Scientific classification
- Kingdom: Animalia
- Phylum: Chordata
- Class: Mammalia
- Order: Rodentia
- Family: Cricetidae
- Subfamily: Cricetinae
- Genus: Urocricetus
- Species: U. kamensis
- Binomial name: Urocricetus kamensis Satunin, 1903

= Kam dwarf hamster =

- Genus: Urocricetus
- Species: kamensis
- Authority: Satunin, 1903
- Conservation status: LC

Species of rodent

The Kam dwarf hamster (Urocricetus kamensis) is a species of rodent in the family Cricetidae. It is found only in the mountains of western China where it inhabits grassland, shrubby marshes and steppes. Although it has a limited range, the International Union for Conservation of Nature has assessed its conservation status as being of "least concern". It was recently moved from the genus Cricetulus to Urocricetus.

==Description==
The Kam dwarf hamster has a head and body length of between 88 and 112 mm and a tail length of 51 to 64 mm. The dorsal fur is dark greyish-brown, sometimes spotted or streaked with black, the underparts are greyish white and there is a wave-like transition where the two colours meet. The tail is thick and well-covered with guard hairs, having a dark stripe at the top and otherwise being white, with a wholly white tip.
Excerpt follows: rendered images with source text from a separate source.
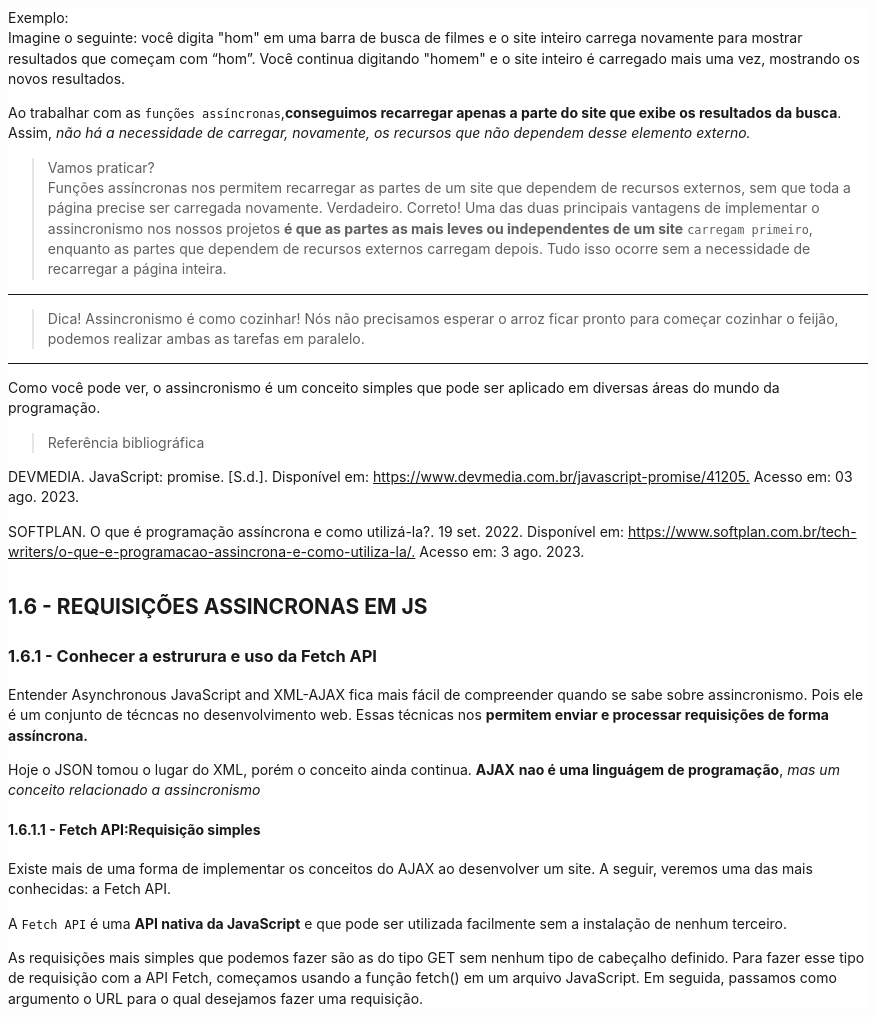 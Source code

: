 Exemplo:  
Imagine o seguinte: você digita "hom" em uma barra de busca de filmes e o site inteiro carrega novamente para mostrar resultados que começam com “hom”. Você continua digitando "homem" e o site inteiro é carregado mais uma vez, mostrando os novos resultados.

Ao trabalhar com as `funções assíncronas`,**conseguimos recarregar apenas a parte do site que exibe os resultados da busca**. Assim, *não há a necessidade de carregar, novamente, os recursos que não dependem desse elemento externo.*

>Vamos praticar?  
Funções assíncronas nos permitem recarregar as partes de um site que dependem de recursos externos, sem que toda a página precise ser carregada novamente. Verdadeiro. Correto! Uma das duas principais vantagens de implementar o assincronismo nos nossos projetos **é que as partes as mais leves ou independentes de um site** `carregam primeiro`, enquanto as partes que dependem de recursos externos carregam depois. Tudo isso ocorre sem a necessidade de recarregar a página inteira.

---

>Dica!
Assincronismo é como cozinhar! Nós não precisamos esperar o arroz ficar pronto para começar cozinhar o feijão, podemos realizar ambas as tarefas em paralelo.

---

Como você pode ver, o assincronismo é um conceito simples que pode ser aplicado em diversas áreas do mundo da programação.

>Referência bibliográfica

DEVMEDIA. JavaScript: promise. [S.d.]. Disponível em: <https://www.devmedia.com.br/javascript-promise/41205.> Acesso em: 03 ago. 2023.

SOFTPLAN. O que é programação assíncrona e como utilizá-la?. 19 set. 2022. Disponível em: <https://www.softplan.com.br/tech-writers/o-que-e-programacao-assincrona-e-como-utiliza-la/.> Acesso em: 3 ago. 2023.

## 1.6 - REQUISIÇÕES ASSINCRONAS EM JS

### 1.6.1 - Conhecer a estrurura e uso da Fetch API

Entender Asynchronous JavaScript and XML-AJAX fica mais fácil de compreender quando se sabe sobre assincronismo. Pois ele é um conjunto de técncas no desenvolvimento web. Essas técnicas nos **permitem enviar e processar requisições de forma assíncrona.**

Hoje o JSON tomou o lugar do XML, porém o conceito ainda continua.
**AJAX** **nao é uma linguágem de programação**, *mas um conceito relacionado a assincronismo*

#### 1.6.1.1 - Fetch API:Requisição simples

Existe mais de uma forma de implementar os conceitos do AJAX ao desenvolver um site. A seguir, veremos uma das mais conhecidas: a Fetch API.

A `Fetch API` é uma **API nativa da JavaScript** e que pode ser utilizada facilmente sem a instalação de nenhum terceiro.

As requisições mais simples que podemos fazer são as do tipo GET sem nenhum tipo de cabeçalho definido. Para fazer esse tipo de requisição com a API Fetch, começamos usando a função fetch() em um arquivo JavaScript. Em seguida, passamos como argumento o URL para o qual desejamos fazer uma requisição.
==Distribution and habitat==
The Kam dwarf hamster is endemic to western China where it is found in the Tibet Autonomous Region and the provinces of Qinghai, Gansu and Xinjiang. It is a mountain species and is found at altitudes of between 3300 and 4100 m. Its typical habitat is upland grasslands, shrubby marshes and open steppe.

==Behaviour==
The Kam dwarf hamster is active by both day and night. It digs a simple burrow that may extend 50 cm beneath the surface and which includes nesting areas and chambers to store food for use in winter. It forages for grain and seeds and also eats insects. Breeding takes place between May and August, peaking between June and July. Litter size is usually seven or eight, but ranges from five to ten.

==Status==
The Kam dwarf hamster has a limited range but is thought to have a large total population. The population trend is unknown, but no particular threats have been identified and it may be present in some protected areas. The International Union for Conservation of Nature has therefore assessed the hamster's conservation status as being of "least concern".